→ How to complete this task: Set the records down again in full, with every word kept.
- - - -
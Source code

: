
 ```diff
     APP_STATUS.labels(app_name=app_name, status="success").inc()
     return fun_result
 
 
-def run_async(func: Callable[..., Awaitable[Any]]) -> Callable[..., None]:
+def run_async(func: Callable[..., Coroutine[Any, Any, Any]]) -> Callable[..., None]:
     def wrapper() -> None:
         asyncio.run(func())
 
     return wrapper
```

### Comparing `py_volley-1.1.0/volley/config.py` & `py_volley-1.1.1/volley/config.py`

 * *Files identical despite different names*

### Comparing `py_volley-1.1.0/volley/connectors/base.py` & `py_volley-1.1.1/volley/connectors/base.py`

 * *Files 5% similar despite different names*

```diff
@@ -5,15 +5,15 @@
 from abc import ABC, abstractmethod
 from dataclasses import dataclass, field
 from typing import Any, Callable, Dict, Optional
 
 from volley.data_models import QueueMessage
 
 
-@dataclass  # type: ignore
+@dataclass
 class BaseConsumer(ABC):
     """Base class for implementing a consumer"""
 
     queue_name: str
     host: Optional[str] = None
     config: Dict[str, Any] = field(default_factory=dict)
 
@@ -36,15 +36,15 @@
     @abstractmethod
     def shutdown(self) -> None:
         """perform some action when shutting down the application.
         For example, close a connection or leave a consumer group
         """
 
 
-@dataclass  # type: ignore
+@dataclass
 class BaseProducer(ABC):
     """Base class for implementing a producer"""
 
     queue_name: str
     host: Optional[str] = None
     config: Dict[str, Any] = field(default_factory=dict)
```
- - - -
→ Answer to this task:
Source code

:
 ```diff
     APP_STATUS.labels(app_name=app_name, status="success").inc()
     return fun_result
 
 
-def run_async(func: Callable[..., Awaitable[Any]]) -> Callable[..., None]:
+def run_async(func: Callable[..., Coroutine[Any, Any, Any]]) -> Callable[..., None]:
     def wrapper() -> None:
         asyncio.run(func())
 
     return wrapper
```

### Comparing `py_volley-1.1.0/volley/config.py` & `py_volley-1.1.1/volley/config.py`

 * *Files identical despite different names*

### Comparing `py_volley-1.1.0/volley/connectors/base.py` & `py_volley-1.1.1/volley/connectors/base.py`

 * *Files 5% similar despite different names*

```diff
@@ -5,15 +5,15 @@
 from abc import ABC, abstractmethod
 from dataclasses import dataclass, field
 from typing import Any, Callable, Dict, Optional
 
 from volley.data_models import QueueMessage
 
 
-@dataclass  # type: ignore
+@dataclass
 class BaseConsumer(ABC):
     """Base class for implementing a consumer"""
 
     queue_name: str
     host: Optional[str] = None
     config: Dict[str, Any] = field(default_factory=dict)
 
@@ -36,15 +36,15 @@
     @abstractmethod
     def shutdown(self) -> None:
         """perform some action when shutting down the application.
         For example, close a connection or leave a consumer group
         """
 
 
-@dataclass  # type: ignore
+@dataclass
 class BaseProducer(ABC):
     """Base class for implementing a producer"""
 
     queue_name: str
     host: Optional[str] = None
     config: Dict[str, Any] = field(default_factory=dict)
```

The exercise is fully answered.